### Input material
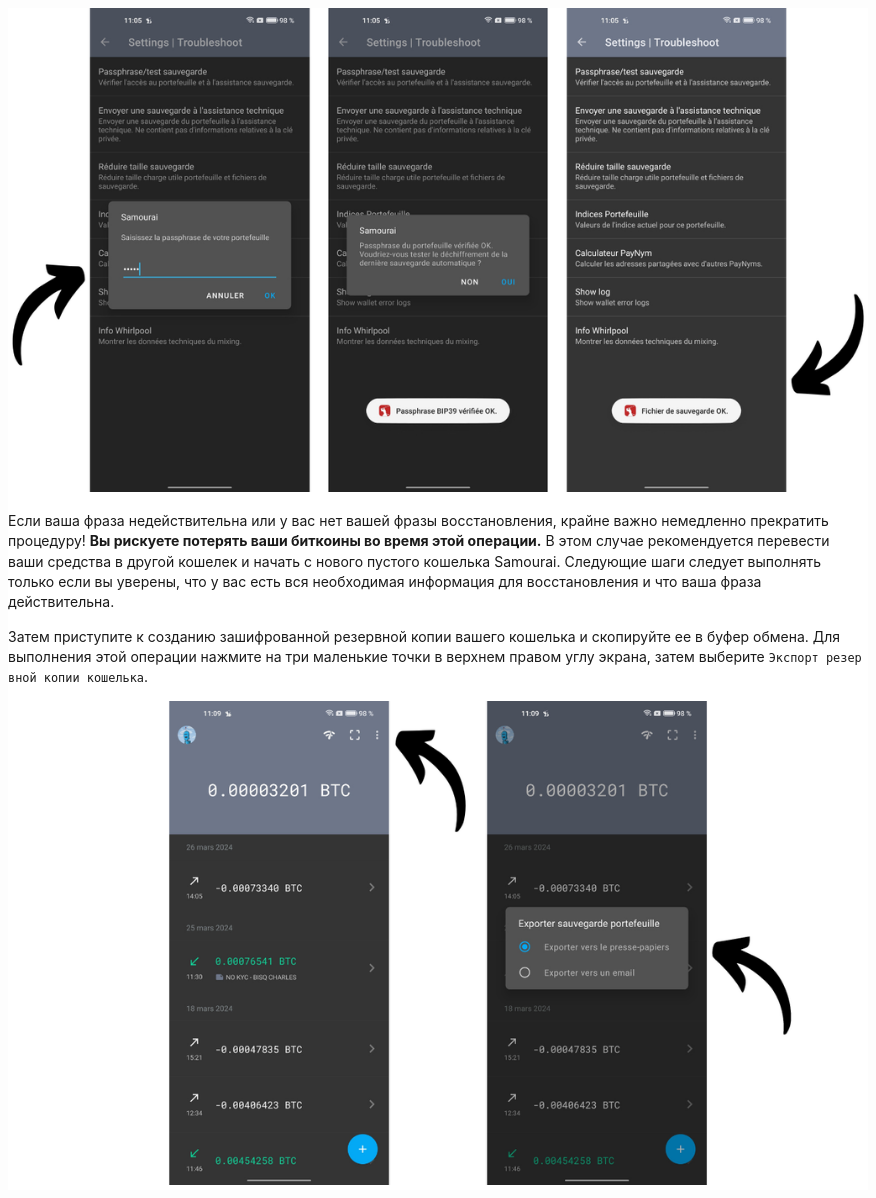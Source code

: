 ![coinjoin](assets/notext/19.webp)

Если ваша фраза недействительна или у вас нет вашей фразы восстановления, крайне важно немедленно прекратить процедуру! **Вы рискуете потерять ваши биткоины во время этой операции.** В этом случае рекомендуется перевести ваши средства в другой кошелек и начать с нового пустого кошелька Samourai. Следующие шаги следует выполнять только если вы уверены, что у вас есть вся необходимая информация для восстановления и что ваша фраза действительна.

Затем приступите к созданию зашифрованной резервной копии вашего кошелька и скопируйте ее в буфер обмена. Для выполнения этой операции нажмите на три маленькие точки в верхнем правом углу экрана, затем выберите `Экспорт резервной копии кошелька`.

![coinjoin](assets/notext/20.webp)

### Instructions to follow
Looking at the records above, tally the lines holding "assets" and reply with that number only.

### Answer below
2